■ Exercise ■
Output everything in the data exactly, leaving the pictures out.

_ _ _

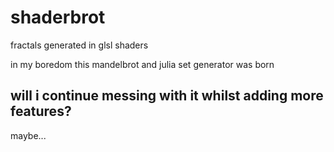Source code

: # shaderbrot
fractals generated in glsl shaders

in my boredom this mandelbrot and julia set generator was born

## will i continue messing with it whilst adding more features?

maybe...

_ _ _

■ Task response ■
Source code

: # shaderbrot
fractals generated in glsl shaders

in my boredom this mandelbrot and julia set generator was born

## will i continue messing with it whilst adding more features?

maybe...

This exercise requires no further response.